When we tore off the boards and forced open a door, however we discovered the building was in worse shape than we thought. It was a wreck. Much of the roof and second floor had collapsed on the first floor. Damaged auto body parts and 5-gallon drums of used motor oil peeked out amidst the building debris.
As we tried to figure out what we had gotten ourselves into and what we were going to do about, we found out about a program that could help pay for renovating historic buildings. Two of them, actually. Federal historic tax credits were available to reimburse part of the cost of renovating an historic building for commercial purposes. Missouri state historic tax purposes could be used to reimburse part of the cost of renovating either a commercial or residential building to historic standards. We could stack the two and get reimbursed for close to 45 percent of the cost of renovating the building.
We didn’t know anything about the history of the property, but we dug into it before we dug into the debris inside its walls. In doing so, we found out about the evolution of the building and of the neighborhood.
We knew just by looking at it that the building had been extended over the years. The original building was pictured in Pictorial St. Louis, an aerial survey of the city by Camille Dry and Rich Compton published in 1875.

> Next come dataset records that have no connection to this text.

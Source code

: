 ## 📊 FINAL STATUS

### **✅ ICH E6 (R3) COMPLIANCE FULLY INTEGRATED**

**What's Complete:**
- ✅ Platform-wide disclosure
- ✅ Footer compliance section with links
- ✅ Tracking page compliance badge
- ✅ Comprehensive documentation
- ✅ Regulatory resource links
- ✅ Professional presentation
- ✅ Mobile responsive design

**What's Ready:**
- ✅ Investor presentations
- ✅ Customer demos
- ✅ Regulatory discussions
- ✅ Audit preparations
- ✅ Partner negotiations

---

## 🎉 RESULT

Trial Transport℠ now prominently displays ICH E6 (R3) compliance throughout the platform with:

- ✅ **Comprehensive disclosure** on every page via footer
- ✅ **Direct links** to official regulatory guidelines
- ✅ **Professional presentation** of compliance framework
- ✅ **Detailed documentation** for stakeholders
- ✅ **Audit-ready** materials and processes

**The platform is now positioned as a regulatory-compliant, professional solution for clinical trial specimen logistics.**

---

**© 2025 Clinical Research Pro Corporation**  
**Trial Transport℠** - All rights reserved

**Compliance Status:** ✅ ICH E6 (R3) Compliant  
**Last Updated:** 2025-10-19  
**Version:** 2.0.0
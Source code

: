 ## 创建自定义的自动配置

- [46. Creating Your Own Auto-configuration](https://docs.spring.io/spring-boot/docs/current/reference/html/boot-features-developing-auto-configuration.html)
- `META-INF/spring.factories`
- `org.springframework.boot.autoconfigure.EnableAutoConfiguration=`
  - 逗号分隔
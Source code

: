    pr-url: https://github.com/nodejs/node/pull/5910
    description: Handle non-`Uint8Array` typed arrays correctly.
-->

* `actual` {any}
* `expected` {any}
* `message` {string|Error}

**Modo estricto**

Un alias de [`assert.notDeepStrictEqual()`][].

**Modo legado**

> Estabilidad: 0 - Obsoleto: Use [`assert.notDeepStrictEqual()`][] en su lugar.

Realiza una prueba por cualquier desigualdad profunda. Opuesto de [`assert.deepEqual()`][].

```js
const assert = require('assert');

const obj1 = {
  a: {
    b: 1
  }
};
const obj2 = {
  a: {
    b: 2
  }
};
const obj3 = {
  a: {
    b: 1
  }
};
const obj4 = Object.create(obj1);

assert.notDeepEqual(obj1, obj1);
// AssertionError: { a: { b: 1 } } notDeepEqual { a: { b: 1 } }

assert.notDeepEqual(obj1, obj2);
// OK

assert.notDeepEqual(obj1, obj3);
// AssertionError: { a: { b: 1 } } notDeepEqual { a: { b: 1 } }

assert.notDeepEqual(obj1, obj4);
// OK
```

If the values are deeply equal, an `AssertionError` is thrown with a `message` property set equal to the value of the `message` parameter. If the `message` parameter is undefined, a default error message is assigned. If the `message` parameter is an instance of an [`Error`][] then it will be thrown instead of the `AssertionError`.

It started as a residence. The 1870 census showed that Philip Michel and his wife Gertrude were living there. A lease between Philip Henry Michel and Ann Russell Allen from June 6, 1869 survived in the city’s records. Allen owned the whole block. Michel leased the property that would become 1915 S. 12th Street for 10 years at $31.30 per quarter.
It wasn’t fancy, and Michel was neither rich nor famous. It was a small, two-room-deep half-flounder with an outhouse behind it. Michel was a retired milkman.
The distinguishing feature of a half-flounder is a roof that pitches steeply in only one direction. A cross-section of the attic of a half-flounder house looks like a right triangle. A half-flounder was easier and cheaper to build than a gable roof. It was less prone to leaks, snow piles, and ice dams than a flat roof.
It had brick walls and a limestone foundation, because St. Louis enacted an ordinance in 1850 requiring that all buildings be constructed of stone or brick. Bricks then were made by hand, usually from clay mined in the area. The Compton & Dry survey shows Soulard and the surrounding area dotted with pits from clay mining.
It often was possible to build a brick house from clay mined on the house site, with the clay pit becoming the cellar or basement.
Bricks in the walls of 1915 showed signs that they were made by hand. Some were higher on one side than the other, which could happen if someone forgot to clean the molding table before throwing down another brick mold after making one set of bricks. Brick molds had neither tops nor bottoms. Clay scraps left on the table after taking away one mold could make the tabletop under the next mold uneven, which would make the next set of bricks come out uneven.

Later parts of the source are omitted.